WORK REQUEST: The entries below should be copied exactly and completely.

DATA FOR THE TASK:
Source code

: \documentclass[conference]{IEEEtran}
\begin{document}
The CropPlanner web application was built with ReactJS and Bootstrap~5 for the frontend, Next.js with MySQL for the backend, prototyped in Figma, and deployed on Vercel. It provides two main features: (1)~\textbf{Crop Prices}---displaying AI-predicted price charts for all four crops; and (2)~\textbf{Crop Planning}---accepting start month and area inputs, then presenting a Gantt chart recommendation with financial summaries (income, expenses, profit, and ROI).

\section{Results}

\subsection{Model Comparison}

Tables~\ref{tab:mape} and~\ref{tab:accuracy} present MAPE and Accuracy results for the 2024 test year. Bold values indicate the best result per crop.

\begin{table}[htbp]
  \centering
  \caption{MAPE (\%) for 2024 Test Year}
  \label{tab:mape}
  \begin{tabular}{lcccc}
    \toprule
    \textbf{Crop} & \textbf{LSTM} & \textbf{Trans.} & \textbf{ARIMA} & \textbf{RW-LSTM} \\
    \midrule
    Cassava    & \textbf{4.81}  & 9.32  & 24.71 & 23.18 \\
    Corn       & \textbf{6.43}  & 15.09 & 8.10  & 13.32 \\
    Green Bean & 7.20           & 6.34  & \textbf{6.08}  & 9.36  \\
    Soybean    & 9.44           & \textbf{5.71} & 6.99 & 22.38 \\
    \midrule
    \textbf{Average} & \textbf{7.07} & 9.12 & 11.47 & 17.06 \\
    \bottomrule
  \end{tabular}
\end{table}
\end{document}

RESULT OF THE EXERCISE:
Source code

: \documentclass[conference]{IEEEtran}
\begin{document}
The CropPlanner web application was built with ReactJS and Bootstrap~5 for the frontend, Next.js with MySQL for the backend, prototyped in Figma, and deployed on Vercel. It provides two main features: (1)~\textbf{Crop Prices}---displaying AI-predicted price charts for all four crops; and (2)~\textbf{Crop Planning}---accepting start month and area inputs, then presenting a Gantt chart recommendation with financial summaries (income, expenses, profit, and ROI).

\section{Results}

\subsection{Model Comparison}

Tables~\ref{tab:mape} and~\ref{tab:accuracy} present MAPE and Accuracy results for the 2024 test year. Bold values indicate the best result per crop.

\begin{table}[htbp]
  \centering
  \caption{MAPE (\%) for 2024 Test Year}
  \label{tab:mape}
  \begin{tabular}{lcccc}
    \toprule
    \textbf{Crop} & \textbf{LSTM} & \textbf{Trans.} & \textbf{ARIMA} & \textbf{RW-LSTM} \\
    \midrule
    Cassava    & \textbf{4.81}  & 9.32  & 24.71 & 23.18 \\
    Corn       & \textbf{6.43}  & 15.09 & 8.10  & 13.32 \\
    Green Bean & 7.20           & 6.34  & \textbf{6.08}  & 9.36  \\
    Soybean    & 9.44           & \textbf{5.71} & 6.99 & 22.38 \\
    \midrule
    \textbf{Average} & \textbf{7.07} & 9.12 & 11.47 & 17.06 \\
    \bottomrule
  \end{tabular}
\end{table}
\end{document}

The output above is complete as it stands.